> [Exercise goal]:
Which of the lines in the records below hold the string "blob"? Copy every one of them.

> [Records for this task]:
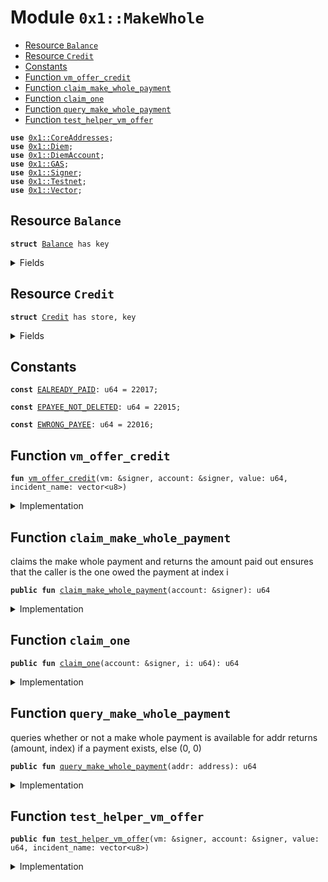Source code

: 
<a name="0x1_MakeWhole"></a>

# Module `0x1::MakeWhole`



-  [Resource `Balance`](#0x1_MakeWhole_Balance)
-  [Resource `Credit`](#0x1_MakeWhole_Credit)
-  [Constants](#@Constants_0)
-  [Function `vm_offer_credit`](#0x1_MakeWhole_vm_offer_credit)
-  [Function `claim_make_whole_payment`](#0x1_MakeWhole_claim_make_whole_payment)
-  [Function `claim_one`](#0x1_MakeWhole_claim_one)
-  [Function `query_make_whole_payment`](#0x1_MakeWhole_query_make_whole_payment)
-  [Function `test_helper_vm_offer`](#0x1_MakeWhole_test_helper_vm_offer)


<pre><code><b>use</b> <a href="CoreAddresses.md#0x1_CoreAddresses">0x1::CoreAddresses</a>;
<b>use</b> <a href="Diem.md#0x1_Diem">0x1::Diem</a>;
<b>use</b> <a href="DiemAccount.md#0x1_DiemAccount">0x1::DiemAccount</a>;
<b>use</b> <a href="GAS.md#0x1_GAS">0x1::GAS</a>;
<b>use</b> <a href="../../../../../../move-stdlib/docs/Signer.md#0x1_Signer">0x1::Signer</a>;
<b>use</b> <a href="Testnet.md#0x1_Testnet">0x1::Testnet</a>;
<b>use</b> <a href="../../../../../../move-stdlib/docs/Vector.md#0x1_Vector">0x1::Vector</a>;
</code></pre>



<a name="0x1_MakeWhole_Balance"></a>

## Resource `Balance`



<pre><code><b>struct</b> <a href="MakeWhole.md#0x1_MakeWhole_Balance">Balance</a> has key
</code></pre>



<details>
<summary>Fields</summary>


<dl>
<dt>
<code>credits: vector&lt;<a href="MakeWhole.md#0x1_MakeWhole_Credit">MakeWhole::Credit</a>&gt;</code>
</dt>
<dd>

</dd>
</dl>


</details>

<a name="0x1_MakeWhole_Credit"></a>

## Resource `Credit`



<pre><code><b>struct</b> <a href="MakeWhole.md#0x1_MakeWhole_Credit">Credit</a> has store, key
</code></pre>



<details>
<summary>Fields</summary>


<dl>
<dt>
<code>incident_name: vector&lt;u8&gt;</code>
</dt>
<dd>

</dd>
<dt>
<code>claimed: bool</code>
</dt>
<dd>

</dd>
<dt>
<code>coins: <a href="Diem.md#0x1_Diem_Diem">Diem::Diem</a>&lt;<a href="GAS.md#0x1_GAS_GAS">GAS::GAS</a>&gt;</code>
</dt>
<dd>

</dd>
</dl>


</details>

<a name="@Constants_0"></a>

## Constants


<a name="0x1_MakeWhole_EALREADY_PAID"></a>



<pre><code><b>const</b> <a href="MakeWhole.md#0x1_MakeWhole_EALREADY_PAID">EALREADY_PAID</a>: u64 = 22017;
</code></pre>



<a name="0x1_MakeWhole_EPAYEE_NOT_DELETED"></a>



<pre><code><b>const</b> <a href="MakeWhole.md#0x1_MakeWhole_EPAYEE_NOT_DELETED">EPAYEE_NOT_DELETED</a>: u64 = 22015;
</code></pre>



<a name="0x1_MakeWhole_EWRONG_PAYEE"></a>



<pre><code><b>const</b> <a href="MakeWhole.md#0x1_MakeWhole_EWRONG_PAYEE">EWRONG_PAYEE</a>: u64 = 22016;
</code></pre>



<a name="0x1_MakeWhole_vm_offer_credit"></a>

## Function `vm_offer_credit`



<pre><code><b>fun</b> <a href="MakeWhole.md#0x1_MakeWhole_vm_offer_credit">vm_offer_credit</a>(vm: &signer, account: &signer, value: u64, incident_name: vector&lt;u8&gt;)
</code></pre>



<details>
<summary>Implementation</summary>


<pre><code><b>fun</b> <a href="MakeWhole.md#0x1_MakeWhole_vm_offer_credit">vm_offer_credit</a>(
  vm: &signer,
  account: &signer,
  value: u64,
  incident_name: vector&lt;u8&gt;
) <b>acquires</b> <a href="MakeWhole.md#0x1_MakeWhole_Balance">Balance</a> {
    <a href="CoreAddresses.md#0x1_CoreAddresses_assert_diem_root">CoreAddresses::assert_diem_root</a>(vm);
    <b>let</b> addr = <a href="../../../../../../move-stdlib/docs/Signer.md#0x1_Signer_address_of">Signer::address_of</a>(account);
    <b>let</b> cred = <a href="MakeWhole.md#0x1_MakeWhole_Credit">Credit</a> {
      incident_name,
      claimed: <b>false</b>,
      coins: <a href="Diem.md#0x1_Diem_mint">Diem::mint</a>&lt;<a href="GAS.md#0x1_GAS">GAS</a>&gt;(vm, value),
    };

    <b>if</b> (!<b>exists</b>&lt;<a href="MakeWhole.md#0x1_MakeWhole_Balance">Balance</a>&gt;(addr)) {
        move_to&lt;<a href="MakeWhole.md#0x1_MakeWhole_Balance">Balance</a>&gt;(account, <a href="MakeWhole.md#0x1_MakeWhole_Balance">Balance</a> {
          credits: <a href="../../../../../../move-stdlib/docs/Vector.md#0x1_Vector_singleton">Vector::singleton</a>(cred),
        });
    } <b>else</b> {
      <b>let</b> c = borrow_global_mut&lt;<a href="MakeWhole.md#0x1_MakeWhole_Balance">Balance</a>&gt;(addr);
      <a href="../../../../../../move-stdlib/docs/Vector.md#0x1_Vector_push_back">Vector::push_back</a>&lt;<a href="MakeWhole.md#0x1_MakeWhole_Credit">Credit</a>&gt;(&<b>mut</b> c.credits, cred);
    }
}
</code></pre>



</details>

<a name="0x1_MakeWhole_claim_make_whole_payment"></a>

## Function `claim_make_whole_payment`

claims the make whole payment and returns the amount paid out
ensures that the caller is the one owed the payment at index i


<pre><code><b>public</b> <b>fun</b> <a href="MakeWhole.md#0x1_MakeWhole_claim_make_whole_payment">claim_make_whole_payment</a>(account: &signer): u64
</code></pre>



<details>
<summary>Implementation</summary>


<pre><code><b>public</b> <b>fun</b> <a href="MakeWhole.md#0x1_MakeWhole_claim_make_whole_payment">claim_make_whole_payment</a>(account: &signer): u64 <b>acquires</b> <a href="MakeWhole.md#0x1_MakeWhole_Balance">Balance</a> {
    <b>let</b> addr = <a href="../../../../../../move-stdlib/docs/Signer.md#0x1_Signer_address_of">Signer::address_of</a>(account);
    <b>if</b> (!<b>exists</b>&lt;<a href="MakeWhole.md#0x1_MakeWhole_Balance">Balance</a>&gt;(addr)) <b>return</b> 0;

    <b>let</b> total_amount = 0;
    <b>let</b> b = borrow_global_mut&lt;<a href="MakeWhole.md#0x1_MakeWhole_Balance">Balance</a>&gt;(addr);
    <b>let</b> i = 0;
    <b>while</b> (i &lt; <a href="../../../../../../move-stdlib/docs/Vector.md#0x1_Vector_length">Vector::length</a>(&b.credits)){
      <b>let</b> cred = <a href="../../../../../../move-stdlib/docs/Vector.md#0x1_Vector_borrow_mut">Vector::borrow_mut</a>(&<b>mut</b> b.credits, i);

      <b>let</b> amount = <a href="Diem.md#0x1_Diem_value">Diem::value</a>&lt;<a href="GAS.md#0x1_GAS">GAS</a>&gt;(&cred.coins);
      total_amount = total_amount + amount;
      <b>if</b> (amount &gt; 0 && !cred.claimed) {
        <b>let</b> to_pay = <a href="Diem.md#0x1_Diem_withdraw">Diem::withdraw</a>&lt;<a href="GAS.md#0x1_GAS">GAS</a>&gt;(&<b>mut</b> cred.coins, amount);

        <a href="DiemAccount.md#0x1_DiemAccount_deposit">DiemAccount::deposit</a>&lt;<a href="GAS.md#0x1_GAS">GAS</a>&gt;(
            <a href="CoreAddresses.md#0x1_CoreAddresses_DIEM_ROOT_ADDRESS">CoreAddresses::DIEM_ROOT_ADDRESS</a>(),
            <a href="../../../../../../move-stdlib/docs/Signer.md#0x1_Signer_address_of">Signer::address_of</a>(account),
            to_pay,
            b"make whole",
            b""
        );
      };

      cred.claimed = <b>true</b>;

      i = i + 1;
    };
    total_amount
}
</code></pre>



</details>

<a name="0x1_MakeWhole_claim_one"></a>

## Function `claim_one`



<pre><code><b>public</b> <b>fun</b> <a href="MakeWhole.md#0x1_MakeWhole_claim_one">claim_one</a>(account: &signer, i: u64): u64
</code></pre>



<details>
<summary>Implementation</summary>


<pre><code><b>public</b> <b>fun</b> <a href="MakeWhole.md#0x1_MakeWhole_claim_one">claim_one</a>(account: &signer, i: u64): u64 <b>acquires</b> <a href="MakeWhole.md#0x1_MakeWhole_Balance">Balance</a> {
  <b>let</b> addr = <a href="../../../../../../move-stdlib/docs/Signer.md#0x1_Signer_address_of">Signer::address_of</a>(account);
  <b>if</b> (!<b>exists</b>&lt;<a href="MakeWhole.md#0x1_MakeWhole_Balance">Balance</a>&gt;(addr)) <b>return</b> 0;

  <b>let</b> b = borrow_global_mut&lt;<a href="MakeWhole.md#0x1_MakeWhole_Balance">Balance</a>&gt;(addr);
  <b>let</b> cred = <a href="../../../../../../move-stdlib/docs/Vector.md#0x1_Vector_borrow_mut">Vector::borrow_mut</a>(&<b>mut</b> b.credits, i);
  <b>let</b> value = <a href="Diem.md#0x1_Diem_value">Diem::value</a>&lt;<a href="GAS.md#0x1_GAS">GAS</a>&gt;(&cred.coins);

  <b>if</b> (value &gt; 0 && !cred.claimed) {
    <b>let</b> to_pay = <a href="Diem.md#0x1_Diem_withdraw">Diem::withdraw</a>&lt;<a href="GAS.md#0x1_GAS">GAS</a>&gt;(&<b>mut</b> cred.coins, value);

    <a href="DiemAccount.md#0x1_DiemAccount_deposit">DiemAccount::deposit</a>&lt;<a href="GAS.md#0x1_GAS">GAS</a>&gt;(
        <a href="CoreAddresses.md#0x1_CoreAddresses_DIEM_ROOT_ADDRESS">CoreAddresses::DIEM_ROOT_ADDRESS</a>(),
        <a href="../../../../../../move-stdlib/docs/Signer.md#0x1_Signer_address_of">Signer::address_of</a>(account),
        to_pay,
        b"make whole",
        b""
    );

  };

  value
}
</code></pre>



</details>

<a name="0x1_MakeWhole_query_make_whole_payment"></a>

## Function `query_make_whole_payment`

queries whether or not a make whole payment is available for addr
returns (amount, index) if a payment exists, else (0, 0)


<pre><code><b>public</b> <b>fun</b> <a href="MakeWhole.md#0x1_MakeWhole_query_make_whole_payment">query_make_whole_payment</a>(addr: address): u64
</code></pre>



<details>
<summary>Implementation</summary>


<pre><code><b>public</b> <b>fun</b> <a href="MakeWhole.md#0x1_MakeWhole_query_make_whole_payment">query_make_whole_payment</a>(addr: address): u64 <b>acquires</b> <a href="MakeWhole.md#0x1_MakeWhole_Balance">Balance</a> {
  <b>if</b> (!<b>exists</b>&lt;<a href="MakeWhole.md#0x1_MakeWhole_Balance">Balance</a>&gt;(addr)) <b>return</b> 0;

  <b>let</b> b = borrow_global&lt;<a href="MakeWhole.md#0x1_MakeWhole_Balance">Balance</a>&gt;(addr);
  <b>let</b> val = 0;
  <b>let</b> i = 0;
  <b>while</b> (i &lt; <a href="../../../../../../move-stdlib/docs/Vector.md#0x1_Vector_length">Vector::length</a>(&b.credits)){
    <b>let</b> cred = <a href="../../../../../../move-stdlib/docs/Vector.md#0x1_Vector_borrow">Vector::borrow</a>(&b.credits, i);
    val = val + <a href="Diem.md#0x1_Diem_value">Diem::value</a>&lt;<a href="GAS.md#0x1_GAS">GAS</a>&gt;(&cred.coins);

    i = i + 1;
  };

  val
}
</code></pre>



</details>

<a name="0x1_MakeWhole_test_helper_vm_offer"></a>

## Function `test_helper_vm_offer`



<pre><code><b>public</b> <b>fun</b> <a href="MakeWhole.md#0x1_MakeWhole_test_helper_vm_offer">test_helper_vm_offer</a>(vm: &signer, account: &signer, value: u64, incident_name: vector&lt;u8&gt;)
</code></pre>



<details>
<summary>Implementation</summary>


<pre><code><b>public</b> <b>fun</b> <a href="MakeWhole.md#0x1_MakeWhole_test_helper_vm_offer">test_helper_vm_offer</a>(
  vm: &signer,
  account: &signer,
  value: u64,
  incident_name: vector&lt;u8&gt;
) <b>acquires</b> <a href="MakeWhole.md#0x1_MakeWhole_Balance">Balance</a> {
  <b>assert</b>(<a href="Testnet.md#0x1_Testnet_is_testnet">Testnet::is_testnet</a>(), 7357000);
  <a href="MakeWhole.md#0x1_MakeWhole_vm_offer_credit">vm_offer_credit</a>(vm, account, value, incident_name);
}
</code></pre>



</details>


[//]: # ("File containing references which can be used from documentation")
[ACCESS_CONTROL]: https://github.com/diem/dip/blob/main/dips/dip-2.md
[ROLE]: https://github.com/diem/dip/blob/main/dips/dip-2.md#roles
[PERMISSION]: https://github.com/diem/dip/blob/main/dips/dip-2.md#permissions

> [Exercise answer]:
[ACCESS_CONTROL]: https://github.com/diem/dip/blob/main/dips/dip-2.md
[ROLE]: https://github.com/diem/dip/blob/main/dips/dip-2.md#roles
[PERMISSION]: https://github.com/diem/dip/blob/main/dips/dip-2.md#permissions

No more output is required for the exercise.